Nell’opera
La cena delle Ceneri
Bruno manifesta la sua opinione su Copernico: egli è stato come l’aurora, che
ha preceduto il “sole dell’unica e vera filosofia”. Smitho e Teofilo,
protagonisti del dialogo di Bruno, rappresentano rispettivamente il gentiluomo
inglese interessato alle dispute filosofiche e il sostenitore della filosofia
bruniana.
G. Bruno, La
cena delle Ceneri, Dialogo Primo
Smitho: Di grazia, fatemi intendere, che opinione avete del Copernico?

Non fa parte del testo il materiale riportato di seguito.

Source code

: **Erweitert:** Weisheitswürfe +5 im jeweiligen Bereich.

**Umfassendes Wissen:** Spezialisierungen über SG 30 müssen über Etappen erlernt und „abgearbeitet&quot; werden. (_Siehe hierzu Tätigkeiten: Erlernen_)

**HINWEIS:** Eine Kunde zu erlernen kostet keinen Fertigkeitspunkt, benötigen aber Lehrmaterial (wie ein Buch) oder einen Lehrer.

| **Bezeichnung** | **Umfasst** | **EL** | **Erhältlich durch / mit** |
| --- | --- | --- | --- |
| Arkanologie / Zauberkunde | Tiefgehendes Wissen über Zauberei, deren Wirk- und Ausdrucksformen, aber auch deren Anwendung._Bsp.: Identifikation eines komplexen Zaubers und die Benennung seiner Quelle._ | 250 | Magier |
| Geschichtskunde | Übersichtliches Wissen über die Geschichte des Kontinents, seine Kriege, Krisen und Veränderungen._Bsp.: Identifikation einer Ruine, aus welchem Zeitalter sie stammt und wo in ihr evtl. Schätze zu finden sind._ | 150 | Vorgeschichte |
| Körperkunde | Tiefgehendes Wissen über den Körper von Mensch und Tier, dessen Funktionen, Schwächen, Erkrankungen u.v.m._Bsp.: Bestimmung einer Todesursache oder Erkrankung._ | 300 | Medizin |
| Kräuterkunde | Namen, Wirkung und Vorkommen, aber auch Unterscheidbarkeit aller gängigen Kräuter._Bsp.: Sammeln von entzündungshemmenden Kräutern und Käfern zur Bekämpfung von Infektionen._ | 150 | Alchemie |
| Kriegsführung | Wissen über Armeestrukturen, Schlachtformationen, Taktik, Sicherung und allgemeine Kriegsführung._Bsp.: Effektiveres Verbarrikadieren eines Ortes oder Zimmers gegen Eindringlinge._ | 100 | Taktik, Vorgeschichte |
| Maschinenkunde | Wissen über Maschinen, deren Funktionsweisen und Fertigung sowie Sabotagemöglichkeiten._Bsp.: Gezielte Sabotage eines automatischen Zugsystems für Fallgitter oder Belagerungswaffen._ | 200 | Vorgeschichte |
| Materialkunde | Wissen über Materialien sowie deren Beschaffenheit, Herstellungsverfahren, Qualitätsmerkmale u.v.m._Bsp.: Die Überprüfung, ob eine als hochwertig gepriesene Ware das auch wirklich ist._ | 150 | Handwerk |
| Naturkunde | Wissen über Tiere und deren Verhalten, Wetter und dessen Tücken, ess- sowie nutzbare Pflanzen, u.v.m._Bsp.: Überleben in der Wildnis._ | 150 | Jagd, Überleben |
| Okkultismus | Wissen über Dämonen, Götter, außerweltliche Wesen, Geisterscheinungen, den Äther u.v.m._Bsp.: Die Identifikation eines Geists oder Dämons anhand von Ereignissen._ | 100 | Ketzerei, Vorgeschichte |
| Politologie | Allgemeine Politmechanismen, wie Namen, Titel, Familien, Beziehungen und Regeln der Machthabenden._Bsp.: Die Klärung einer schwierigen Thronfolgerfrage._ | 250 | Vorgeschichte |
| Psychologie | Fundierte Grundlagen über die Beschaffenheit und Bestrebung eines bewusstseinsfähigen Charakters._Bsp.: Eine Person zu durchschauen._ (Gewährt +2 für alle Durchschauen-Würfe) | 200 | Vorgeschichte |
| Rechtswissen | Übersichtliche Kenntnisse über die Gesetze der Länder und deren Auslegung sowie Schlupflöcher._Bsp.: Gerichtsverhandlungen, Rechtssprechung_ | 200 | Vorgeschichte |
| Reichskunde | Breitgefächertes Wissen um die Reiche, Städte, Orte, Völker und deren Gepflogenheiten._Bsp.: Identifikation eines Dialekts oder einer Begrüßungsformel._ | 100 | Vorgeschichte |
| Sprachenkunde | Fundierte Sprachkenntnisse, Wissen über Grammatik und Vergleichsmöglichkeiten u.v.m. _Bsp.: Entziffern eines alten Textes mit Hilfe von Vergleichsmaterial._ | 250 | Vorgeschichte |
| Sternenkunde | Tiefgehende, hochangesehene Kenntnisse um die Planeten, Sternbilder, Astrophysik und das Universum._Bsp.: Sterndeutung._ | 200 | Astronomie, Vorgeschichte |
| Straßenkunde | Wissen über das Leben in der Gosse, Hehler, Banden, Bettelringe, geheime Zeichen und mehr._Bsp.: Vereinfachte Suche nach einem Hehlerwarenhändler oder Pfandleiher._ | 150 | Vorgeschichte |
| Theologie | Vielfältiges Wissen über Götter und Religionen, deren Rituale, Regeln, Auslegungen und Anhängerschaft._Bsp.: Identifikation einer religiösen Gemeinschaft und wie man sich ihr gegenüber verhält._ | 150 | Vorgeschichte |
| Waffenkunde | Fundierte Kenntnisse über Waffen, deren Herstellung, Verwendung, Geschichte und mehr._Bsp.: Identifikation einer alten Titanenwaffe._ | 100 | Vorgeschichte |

Teofilo: Lui avea un grave, elaborato, sollecito e maturo ingegno; uomo che
non è inferiore a nessuno astronomo che sii stato avanti lui, se non per luogo
di successione e tempo; uomo che, quanto al giudizio naturale, è stato molto
superiore a Tolomeo, Ipparco, Eudoxo e tutti gli altri, ch’han caminato appo i
vestigi di questi. Al che è dovenuto per essersi liberato da alcuni
presuppositi falsi de la comone e volgar filosofia, non voglio dir cecità. Ma
però non se n’è molto allontanato; perché lui, piú studioso de la matematica
che de la natura, non ha possuto profondar e penetrar sin tanto che potesse a
fatto toglier via le radici de inconvenienti e vani principii, onde
perfettamente sciogliesse tutte le contrarie difficultà e venesse a liberar e
sé ed altri da tante vane inquisizioni e fermar la contemplazione ne le cose
costante e certe. Con tutto ciò chi potrà a pieno lodar la magnanimità di
questo germano, il quale, avendo poco riguardo a la stolta moltitudine, è stato
sí saldo contra il torrente de la contraria fede, e benché quasi inerme di vive
raggioni, ripigliando quelli abietti e rugginosi fragmenti ch’ha possuto aver
per le mani da la antiquità, le ha ripoliti, accozzati e risaldati in tanto,
con quel suo piú matematico che natural discorso, ch’ha resa la causa, già
ridicola, abietta e vilipesa, onorata, preggiata, piú verisimile che la
contraria, e certissimamente piú comoda ed ispedita per la teorica e raggione
calculatoria? Cossí questo alemano, benché non abbi avuti sufficienti modi, per
i quali, oltre il resistere, potesse a bastanza vencere, debellare e supprimere
la falsità, ha pure fissato il piede in determinare ne l’animo suo ed
apertissimamente confessare, ch’al fine si debba conchiudere necessariamente,
che piú tosto questo globo si muova a l’aspetto de l’Universo, che sii
possibile che la generalità di tanti corpi innumerabili, de’ quali molti son
conosciuti piú magnifici e piú grandi, abbia, al dispetto della natura e
raggioni che con sensibilissimi moti cridano il contrario, conoscere questo per
mezzo e base de’ suoi giri ed influssi. Chi dunque sarà sí villano e discortese
verso il studio di quest’uomo, che, avendo posto in oblio quel tanto che ha
fatto, con esser ordinato dagli dèi come una aurora, che dovea precedere
l’uscita di questo sole de l’antiqua vera filosofia, per tanti secoli sepolta
nelle tenebrose caverne de la cieca, maligna, proterva ed invida ignoranza;
vogli, notandolo per quel che non ha possuto fare, metterlo nel medesmo numero
della gregaria moltitudine, che discorre, si guida e si precipita piú per il
senso de l’orecchio d’una brutale e ignobil fede; che [non] vogli computarlo
tra quei, che col felice ingegno s’han possuto drizzare ed inalzarsi per la
fidissima scorta de l’occhio della divina intelligenza?
(G. Bruno, La cena delle Ceneri, Mondadori, Milano, 1995, pagg.